> **What needs to be done**: Your answer must be the records below, repeated exactly, with every picture left out.

[Plain-text document sources]
⟨

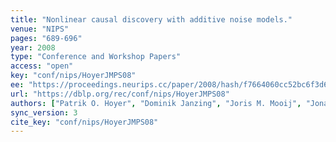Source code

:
 ```yaml
---
title: "Nonlinear causal discovery with additive noise models."
venue: "NIPS"
pages: "689-696"
year: 2008
type: "Conference and Workshop Papers"
access: "open"
key: "conf/nips/HoyerJMPS08"
ee: "https://proceedings.neurips.cc/paper/2008/hash/f7664060cc52bc6f3d620bcedc94a4b6-Abstract.html"
url: "https://dblp.org/rec/conf/nips/HoyerJMPS08"
authors: ["Patrik O. Hoyer", "Dominik Janzing", "Joris M. Mooij", "Jonas Peters", "Bernhard Sch\u00f6lkopf"]
sync_version: 3
cite_key: "conf/nips/HoyerJMPS08"
---
```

⟩

> **Written answer**:
Source code

:
 ```yaml
---
title: "Nonlinear causal discovery with additive noise models."
venue: "NIPS"
pages: "689-696"
year: 2008
type: "Conference and Workshop Papers"
access: "open"
key: "conf/nips/HoyerJMPS08"
ee: "https://proceedings.neurips.cc/paper/2008/hash/f7664060cc52bc6f3d620bcedc94a4b6-Abstract.html"
url: "https://dblp.org/rec/conf/nips/HoyerJMPS08"
authors: ["Patrik O. Hoyer", "Dominik Janzing", "Joris M. Mooij", "Jonas Peters", "Bernhard Sch\u00f6lkopf"]
sync_version: 3
cite_key: "conf/nips/HoyerJMPS08"
---
```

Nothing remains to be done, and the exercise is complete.